Habe auf vielen Webseiten und Links Infos im Bezug auf die Verarbeitung von GFK gefunden, jedoch zu wenig detailliert. 

Wenn ich den Teich laminiere habe ich verschiedene Varianten gefunden.

Variante1:
Entweder direkt eine 3 lagige Matte aufzulaminieren. (Diese Variante ist mir nicht so sympathisch.!)

Variante2:
Oder 1 Lage nach der anderen zu laminieren. Was natürlich bedeuten würde, dass wenn ich meinen Teich mit der ersten Lage fertig laminiert habe, der Anfangspunkt bereits wieder trocken ist. 

Frage:

1.	Habe ich die richtige Variante vergessen?
2.	Muss ich nach der ersten Lage, alles anschleifen oder kann ich die 2 Lage drüber laminieren? Z.B am nächsten Tag? 
3.	Gibt es Erfahrungen beim laminieren, welche beachtet werden sollten?

Ich danke Euch im Voraus für die Inputs. 

Gruss Chris


----------



## geecebird (31. Aug. 2007)

*AW: GFK Teich laminieren*

Ich denke kwoddel kann hier aus seiner Erfahrung ein paar Tipps geben. Ich schaue mir aus auch sehr interessiert an, da ich mit dem Verfahren meinen dann gemauerten Filter auslaminieren möchte. Du bist also nicht alleine mit deiner Fragestellung. 

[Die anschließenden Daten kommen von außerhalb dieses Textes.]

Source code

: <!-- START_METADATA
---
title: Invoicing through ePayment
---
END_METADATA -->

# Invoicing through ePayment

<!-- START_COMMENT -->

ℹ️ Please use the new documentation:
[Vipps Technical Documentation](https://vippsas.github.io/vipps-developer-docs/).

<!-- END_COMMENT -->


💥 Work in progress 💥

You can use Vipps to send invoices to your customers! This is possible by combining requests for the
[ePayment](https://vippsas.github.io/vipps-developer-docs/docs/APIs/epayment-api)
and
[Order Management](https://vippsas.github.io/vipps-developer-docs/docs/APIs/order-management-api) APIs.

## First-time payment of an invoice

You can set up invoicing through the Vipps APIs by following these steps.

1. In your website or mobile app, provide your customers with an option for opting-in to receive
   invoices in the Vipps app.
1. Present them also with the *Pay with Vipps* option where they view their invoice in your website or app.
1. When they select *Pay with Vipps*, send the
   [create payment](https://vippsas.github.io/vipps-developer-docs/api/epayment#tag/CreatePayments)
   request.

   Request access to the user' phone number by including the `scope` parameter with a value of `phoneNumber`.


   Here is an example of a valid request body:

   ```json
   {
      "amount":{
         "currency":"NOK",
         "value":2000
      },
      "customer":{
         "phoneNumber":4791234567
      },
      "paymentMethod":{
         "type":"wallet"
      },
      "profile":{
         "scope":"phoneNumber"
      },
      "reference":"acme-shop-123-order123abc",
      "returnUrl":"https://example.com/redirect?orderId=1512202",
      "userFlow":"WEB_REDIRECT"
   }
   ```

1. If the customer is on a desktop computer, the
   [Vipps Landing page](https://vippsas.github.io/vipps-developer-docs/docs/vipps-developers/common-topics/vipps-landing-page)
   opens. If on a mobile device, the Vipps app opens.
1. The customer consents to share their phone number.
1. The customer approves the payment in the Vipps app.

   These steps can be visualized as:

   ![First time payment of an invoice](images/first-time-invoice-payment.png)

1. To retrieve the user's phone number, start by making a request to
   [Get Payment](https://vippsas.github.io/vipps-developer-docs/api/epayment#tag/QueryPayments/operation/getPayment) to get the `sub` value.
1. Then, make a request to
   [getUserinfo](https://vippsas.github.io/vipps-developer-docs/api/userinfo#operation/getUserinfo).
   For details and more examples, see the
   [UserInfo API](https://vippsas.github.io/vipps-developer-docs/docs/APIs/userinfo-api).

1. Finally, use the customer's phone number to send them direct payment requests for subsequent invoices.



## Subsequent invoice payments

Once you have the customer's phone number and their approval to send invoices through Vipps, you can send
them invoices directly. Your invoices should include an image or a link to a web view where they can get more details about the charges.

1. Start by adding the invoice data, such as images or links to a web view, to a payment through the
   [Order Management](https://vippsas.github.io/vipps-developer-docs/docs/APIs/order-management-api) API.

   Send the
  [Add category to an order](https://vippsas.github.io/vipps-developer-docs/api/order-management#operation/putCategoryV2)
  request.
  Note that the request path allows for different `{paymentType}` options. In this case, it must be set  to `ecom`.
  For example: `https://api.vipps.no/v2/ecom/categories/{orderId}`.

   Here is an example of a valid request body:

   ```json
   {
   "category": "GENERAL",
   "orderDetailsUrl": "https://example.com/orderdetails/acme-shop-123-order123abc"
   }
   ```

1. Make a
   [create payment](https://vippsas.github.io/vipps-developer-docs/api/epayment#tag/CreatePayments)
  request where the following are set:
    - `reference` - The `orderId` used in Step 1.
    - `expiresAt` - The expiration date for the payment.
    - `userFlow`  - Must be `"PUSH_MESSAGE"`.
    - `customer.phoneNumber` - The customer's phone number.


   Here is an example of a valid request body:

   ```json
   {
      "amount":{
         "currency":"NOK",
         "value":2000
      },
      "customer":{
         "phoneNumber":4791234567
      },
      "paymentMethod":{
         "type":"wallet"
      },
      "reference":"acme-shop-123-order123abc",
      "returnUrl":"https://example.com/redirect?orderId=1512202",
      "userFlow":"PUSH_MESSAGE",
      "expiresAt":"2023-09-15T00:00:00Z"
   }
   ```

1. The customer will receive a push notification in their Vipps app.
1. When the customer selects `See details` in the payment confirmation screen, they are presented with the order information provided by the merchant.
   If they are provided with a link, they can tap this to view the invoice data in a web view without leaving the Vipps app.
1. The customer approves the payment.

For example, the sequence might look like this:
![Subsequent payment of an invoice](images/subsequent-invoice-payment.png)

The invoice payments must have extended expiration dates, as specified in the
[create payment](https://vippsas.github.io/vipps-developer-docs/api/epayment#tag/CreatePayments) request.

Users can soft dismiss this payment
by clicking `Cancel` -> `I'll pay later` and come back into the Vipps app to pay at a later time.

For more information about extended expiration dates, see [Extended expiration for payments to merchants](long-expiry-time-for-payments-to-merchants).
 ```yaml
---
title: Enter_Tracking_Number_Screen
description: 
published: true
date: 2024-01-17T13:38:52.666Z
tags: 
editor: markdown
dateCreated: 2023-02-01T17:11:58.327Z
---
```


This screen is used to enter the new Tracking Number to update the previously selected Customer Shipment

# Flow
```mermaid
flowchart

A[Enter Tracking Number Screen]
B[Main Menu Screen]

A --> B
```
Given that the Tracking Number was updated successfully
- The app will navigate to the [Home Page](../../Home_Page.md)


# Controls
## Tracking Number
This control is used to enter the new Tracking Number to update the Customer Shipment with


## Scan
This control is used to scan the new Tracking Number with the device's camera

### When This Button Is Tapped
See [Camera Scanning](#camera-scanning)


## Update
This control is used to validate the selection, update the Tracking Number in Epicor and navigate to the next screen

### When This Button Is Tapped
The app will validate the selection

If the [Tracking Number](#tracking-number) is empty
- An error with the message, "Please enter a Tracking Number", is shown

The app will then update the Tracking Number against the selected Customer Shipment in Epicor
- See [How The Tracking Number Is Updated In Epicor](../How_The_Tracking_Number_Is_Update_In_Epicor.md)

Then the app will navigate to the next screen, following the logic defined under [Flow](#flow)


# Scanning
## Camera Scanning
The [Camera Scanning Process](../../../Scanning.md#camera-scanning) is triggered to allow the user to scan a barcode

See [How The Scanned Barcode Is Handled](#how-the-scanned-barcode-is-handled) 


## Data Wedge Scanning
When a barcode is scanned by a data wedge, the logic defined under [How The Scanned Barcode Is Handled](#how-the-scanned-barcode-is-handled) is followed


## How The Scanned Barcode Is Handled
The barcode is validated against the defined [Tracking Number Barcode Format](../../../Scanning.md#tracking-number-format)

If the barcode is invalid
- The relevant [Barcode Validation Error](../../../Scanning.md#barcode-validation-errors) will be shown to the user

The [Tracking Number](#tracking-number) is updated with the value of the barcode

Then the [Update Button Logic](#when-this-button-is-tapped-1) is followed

Mich interessiert darüber hinaus auch, wie genau man bei Übergängen (z.B. Bodenablauf, Entschlammungsflansch, etc...) vorgehen muss, damit das alles wirklich richtig dicht ist.


----------



## wander-falke (31. Aug. 2007)

*AW: GFK Teich laminieren*

Hallo chris,
ich habe meinen Teich dieses Jahr ebenfalls wieder aus GFK hergestellt.
Kurz zu deinen Fragen:
Zu 1:Version 1: GF Matten
3-lagig 2x 450 g/m² Matte + 1x225 g/m²  GF-Matte

Version 2: GF-Gelege:
4 lagig 4x320 g/m² GF Gelege 

Version 3 "meine" Variante"
besteht aus 3lagen 450g/m² GF-Matte + 225 g/m² Gelege​Zu 2:Am besten verlegst du "naß in naß" und achtest darauf dass alle Lufteinschlüsse sauber ausgerollt und die Matten gut durchtränkt sind.
Am nächsten Tag weiterzulaminieren  ist kein Problem solange die Oberfläche noch "klebrig" ist und noch keine Deckschicht mit Parafin aufgebracht ist.
Angeschliffen habe ich die Stellen an denen sich Blasen gebildet haben oder Sand auf dem Harz, bzw Fasern abstanden.
​ZU 3Ich denke diese Links , sofern du sie noch nicht gefunden hast, können dir auch weiterhelfen. ( z.b Flansche,Abläufe)​
Links : http://aluterra.de/teich.htm

http://hp-textiles.de/arbeitsanleitungen/aa_Teichbau.pdf​Fazit:

Ich habe meine Teichform mit einer 3-5 cm Betonschicht ausgekleidet.
Da ich einen schweren, stabilen lehmigen Boden habe konnte ich diese Schicht dünner halten.
Danach habe ich die Schicht mit einem Diamantkronenschleifer geglättet um den GF Matten eine große, glatte Auflagefläche zu geben.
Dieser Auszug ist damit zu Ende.